I haven't learned to think before I blog. (And probably won't, so don't hold your breath.)
Disgrace and Notes on a Scandal are two very different books. And neither is really about an affair between a teacher and a student.
That is the incident that gets the ball rolling. It's a significant event, but both novels deal much more with power and loneliness. Sex (including rape and statutory rape) is a charged catharsis with vast political aftershocks.
The problem I have with Disgrace is that I never, at any point, liked this protagonist. I understood him, sure, but I spent two hours this evening in the company of a character I didn't like and never grew to love. I appreciated his principles (as far as he stood by them), but the protagonist's (psychological) affect was more reminiscent of Camus' The Outsider. I could not find a way to believe the relationship between him and his daughter, either. Maybe there is something about this aging-man POV I don't get or can't slip vicariously into; I've never read About Schmidt, but I'm not sure I should bother.
Coetzee is as erudite as his anti-hero, so the writing - the actual choice and placement of the words - is strong. The story moves along, and it did agitate me enough (at least intellectually) that I bit my nails. That's a good sign. I just didn't love anyone in the book at all. Is there a clinical detachment here from the writer? Or am I simply very sentimental as a reader, drawn to more sentimental stories? The novel was realistic, but realism does not always move me.

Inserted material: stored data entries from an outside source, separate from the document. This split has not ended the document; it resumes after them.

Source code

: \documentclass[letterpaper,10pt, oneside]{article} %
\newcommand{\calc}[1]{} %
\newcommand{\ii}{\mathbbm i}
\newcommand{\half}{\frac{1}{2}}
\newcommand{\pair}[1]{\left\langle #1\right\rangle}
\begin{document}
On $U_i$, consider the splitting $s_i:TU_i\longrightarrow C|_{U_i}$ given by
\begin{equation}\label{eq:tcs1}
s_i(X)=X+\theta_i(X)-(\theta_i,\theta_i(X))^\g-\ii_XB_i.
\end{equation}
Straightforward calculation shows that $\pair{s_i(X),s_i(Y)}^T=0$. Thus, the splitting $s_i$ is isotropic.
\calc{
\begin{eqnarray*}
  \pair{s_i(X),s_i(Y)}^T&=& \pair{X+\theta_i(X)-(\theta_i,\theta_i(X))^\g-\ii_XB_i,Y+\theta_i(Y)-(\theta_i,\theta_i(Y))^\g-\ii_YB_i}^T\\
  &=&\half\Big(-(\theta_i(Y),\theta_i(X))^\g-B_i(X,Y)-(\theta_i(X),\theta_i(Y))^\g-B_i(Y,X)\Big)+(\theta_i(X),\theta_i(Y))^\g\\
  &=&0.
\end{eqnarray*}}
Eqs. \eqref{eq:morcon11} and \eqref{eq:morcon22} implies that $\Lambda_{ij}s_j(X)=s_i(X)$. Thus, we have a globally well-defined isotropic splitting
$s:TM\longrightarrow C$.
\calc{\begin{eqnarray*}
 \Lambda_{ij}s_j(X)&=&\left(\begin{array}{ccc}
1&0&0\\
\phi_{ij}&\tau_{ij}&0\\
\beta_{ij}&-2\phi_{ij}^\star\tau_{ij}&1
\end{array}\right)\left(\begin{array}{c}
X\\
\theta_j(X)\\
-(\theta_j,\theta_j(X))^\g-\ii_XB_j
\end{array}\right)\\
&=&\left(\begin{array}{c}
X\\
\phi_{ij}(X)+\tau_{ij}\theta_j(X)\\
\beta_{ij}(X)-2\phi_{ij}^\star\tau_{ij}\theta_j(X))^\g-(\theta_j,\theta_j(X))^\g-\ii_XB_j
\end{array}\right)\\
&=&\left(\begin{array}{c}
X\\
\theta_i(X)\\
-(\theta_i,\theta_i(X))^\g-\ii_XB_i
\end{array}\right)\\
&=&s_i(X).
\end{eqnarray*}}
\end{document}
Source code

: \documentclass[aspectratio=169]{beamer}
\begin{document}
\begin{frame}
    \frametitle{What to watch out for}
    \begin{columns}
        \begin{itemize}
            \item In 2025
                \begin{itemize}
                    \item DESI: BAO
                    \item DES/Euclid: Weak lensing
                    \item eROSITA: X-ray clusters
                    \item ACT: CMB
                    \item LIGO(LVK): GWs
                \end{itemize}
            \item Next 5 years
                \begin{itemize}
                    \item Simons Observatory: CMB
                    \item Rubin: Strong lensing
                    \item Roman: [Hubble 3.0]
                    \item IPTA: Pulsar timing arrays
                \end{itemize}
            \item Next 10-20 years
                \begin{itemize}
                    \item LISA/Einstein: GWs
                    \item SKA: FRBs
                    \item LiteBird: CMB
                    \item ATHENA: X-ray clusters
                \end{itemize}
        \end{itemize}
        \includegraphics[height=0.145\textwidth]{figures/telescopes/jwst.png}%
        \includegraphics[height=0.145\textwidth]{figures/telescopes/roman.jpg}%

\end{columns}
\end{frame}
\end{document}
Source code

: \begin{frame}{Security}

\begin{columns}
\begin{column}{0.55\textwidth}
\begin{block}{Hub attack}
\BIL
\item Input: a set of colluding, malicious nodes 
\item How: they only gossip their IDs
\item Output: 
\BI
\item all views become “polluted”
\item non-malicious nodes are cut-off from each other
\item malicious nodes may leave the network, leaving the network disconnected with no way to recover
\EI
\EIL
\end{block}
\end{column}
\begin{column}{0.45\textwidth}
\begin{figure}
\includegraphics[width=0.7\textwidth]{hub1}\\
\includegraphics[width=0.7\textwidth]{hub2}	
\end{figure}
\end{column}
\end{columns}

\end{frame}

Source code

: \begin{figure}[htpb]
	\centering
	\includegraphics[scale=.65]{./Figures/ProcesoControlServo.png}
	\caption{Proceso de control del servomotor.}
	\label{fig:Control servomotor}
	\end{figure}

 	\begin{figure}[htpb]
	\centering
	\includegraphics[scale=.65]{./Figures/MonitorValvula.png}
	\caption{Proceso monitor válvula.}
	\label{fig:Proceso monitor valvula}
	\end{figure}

Both Notes on a Scandal and The Debt to Pleasure have strange broken characters who are somehow fun (or interesting) to inhabit, despite being unlovable. You love them in their despicable actions, in their twisted self-preserving logic.
Disgrace is a far-reaching novel. It touches on many themes with intelligence and depth, yet the emotional experience was tepid. Perhaps it is one of those books that will stay with me longer than I expect. Perhaps I am not well-read enough, and don't know enough of the classic literature references. (Like reading Camille Paglia or Harold Bloom, I felt very ignorant as to all the classics I have not read, and the potential layers of meaning I was missing.) Then again, a work should stand on its own.
I'm glad I read it (so people can stop telling me to read it), but will I walk past it at the bookstore, and grab my friend's arm, and say, "Hey! Have you read this?" while jabbing at its cover? No.